= John Marzillier =

Retired psychotherapist

John Marzillier (born 1946) is a retired psychotherapist who was described as 'a significant shaper of the profession of clinical psychology' in which he practiced for 37 years.

He co-authored the first three editions of the book "What is Clinical Psychology?" with John Hall. In 2010 he published a memoir "The Gossamer Thread" which was shortlisted for the Mind Book of the Year award. He has also published books on trauma - in 2012 "To Hell and Back" on personal accounts of trauma and in 2014 "The Trauma Therapies".

Marzillier was head of the Oxford NHS Clinical Psychology course until leaving to go into private practice. He was honorary member of the Faculty of Medicine, and honorary clinical lecturer in the Department of Psychiatry, at the University of Oxford.

He has been an outspoken critic of the Improving Access to Psychological Therapies programme and in 2009 debated its main proponent in clinical psychology David M. Clark.

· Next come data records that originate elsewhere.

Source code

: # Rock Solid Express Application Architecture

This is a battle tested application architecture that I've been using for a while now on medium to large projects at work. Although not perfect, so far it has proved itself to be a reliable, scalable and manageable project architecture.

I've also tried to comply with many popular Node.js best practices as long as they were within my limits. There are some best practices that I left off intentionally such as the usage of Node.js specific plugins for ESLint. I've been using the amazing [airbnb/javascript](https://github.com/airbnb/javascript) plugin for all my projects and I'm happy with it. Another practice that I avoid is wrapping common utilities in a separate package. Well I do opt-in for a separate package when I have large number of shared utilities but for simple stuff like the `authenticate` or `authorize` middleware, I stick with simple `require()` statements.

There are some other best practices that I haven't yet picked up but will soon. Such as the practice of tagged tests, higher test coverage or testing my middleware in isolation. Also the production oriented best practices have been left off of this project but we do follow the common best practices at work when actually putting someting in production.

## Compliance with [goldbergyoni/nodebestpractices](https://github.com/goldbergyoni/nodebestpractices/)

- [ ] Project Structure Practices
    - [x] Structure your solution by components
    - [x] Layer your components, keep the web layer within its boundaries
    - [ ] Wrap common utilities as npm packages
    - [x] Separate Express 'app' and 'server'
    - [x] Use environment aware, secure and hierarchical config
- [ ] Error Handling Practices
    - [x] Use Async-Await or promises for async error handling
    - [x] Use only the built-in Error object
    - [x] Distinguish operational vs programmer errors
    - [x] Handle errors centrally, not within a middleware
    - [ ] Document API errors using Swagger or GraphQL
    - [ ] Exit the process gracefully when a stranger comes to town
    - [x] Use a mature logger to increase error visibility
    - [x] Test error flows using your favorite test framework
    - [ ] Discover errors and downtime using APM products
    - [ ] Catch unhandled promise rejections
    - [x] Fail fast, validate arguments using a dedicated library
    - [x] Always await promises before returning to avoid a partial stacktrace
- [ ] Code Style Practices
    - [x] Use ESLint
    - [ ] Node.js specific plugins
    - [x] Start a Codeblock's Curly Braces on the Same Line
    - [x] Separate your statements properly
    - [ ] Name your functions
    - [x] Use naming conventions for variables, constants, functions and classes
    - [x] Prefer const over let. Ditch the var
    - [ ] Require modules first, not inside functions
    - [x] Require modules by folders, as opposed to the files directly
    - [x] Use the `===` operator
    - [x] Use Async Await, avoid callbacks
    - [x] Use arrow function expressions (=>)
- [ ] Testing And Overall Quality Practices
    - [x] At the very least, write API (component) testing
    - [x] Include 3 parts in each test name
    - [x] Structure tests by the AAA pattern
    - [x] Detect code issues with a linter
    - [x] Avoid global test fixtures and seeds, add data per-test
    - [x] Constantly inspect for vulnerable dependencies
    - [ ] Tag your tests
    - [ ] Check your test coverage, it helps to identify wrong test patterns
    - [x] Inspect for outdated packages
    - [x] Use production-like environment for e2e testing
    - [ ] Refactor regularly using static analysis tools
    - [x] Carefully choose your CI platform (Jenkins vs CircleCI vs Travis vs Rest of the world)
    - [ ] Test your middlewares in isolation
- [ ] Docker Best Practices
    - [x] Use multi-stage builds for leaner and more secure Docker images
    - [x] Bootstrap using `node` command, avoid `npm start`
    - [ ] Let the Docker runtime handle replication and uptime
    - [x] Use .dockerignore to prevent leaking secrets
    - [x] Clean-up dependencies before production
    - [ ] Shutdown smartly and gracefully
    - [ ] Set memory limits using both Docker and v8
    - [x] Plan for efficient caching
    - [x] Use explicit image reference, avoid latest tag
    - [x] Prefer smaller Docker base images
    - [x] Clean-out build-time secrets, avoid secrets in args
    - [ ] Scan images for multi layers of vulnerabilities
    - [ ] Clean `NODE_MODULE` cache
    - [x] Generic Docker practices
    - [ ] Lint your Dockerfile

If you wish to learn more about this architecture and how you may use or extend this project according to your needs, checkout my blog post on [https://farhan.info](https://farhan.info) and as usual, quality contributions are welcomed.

Marzillier grew up initially in Cumbria in the north of England, where his parents established a successful business in the chemical industry after having left Germany in the 1930s. When he was 12 the family moved to the south of England, a change that Marzillier recalls had a big effect on him, as he began commuting with his brother to the City of London School for Boys. He graduated from the University of Oxford then trained in clinical psychology at the Institute of Psychiatry.

He started off as an enthusiastic behaviourist and was involved in the founding of the BABCP, but eventually became skeptical of the claimed scientific foundation for the behaviour therapy in which he had trained. He then quickly became skeptical of aspects of his training in cognitive therapy - regarding the 'core beliefs' as typically metaphysical and moral in tone and more effectively altered by emotional relational experience than challenges to logical propositions. The American founder of the therapy, psychiatrist Aaron Beck, visited Oxford several times in the 1980s when Marzillier was there. Marzillier later trained in cognitive analytic therapy and, despite reservations, psychodynamic therapy.

Since gaining an MA in creative writing, and retiring from psychotherapy practice, he has been writing fiction and poetry as well as non-fiction on various aspects of psychotherapy.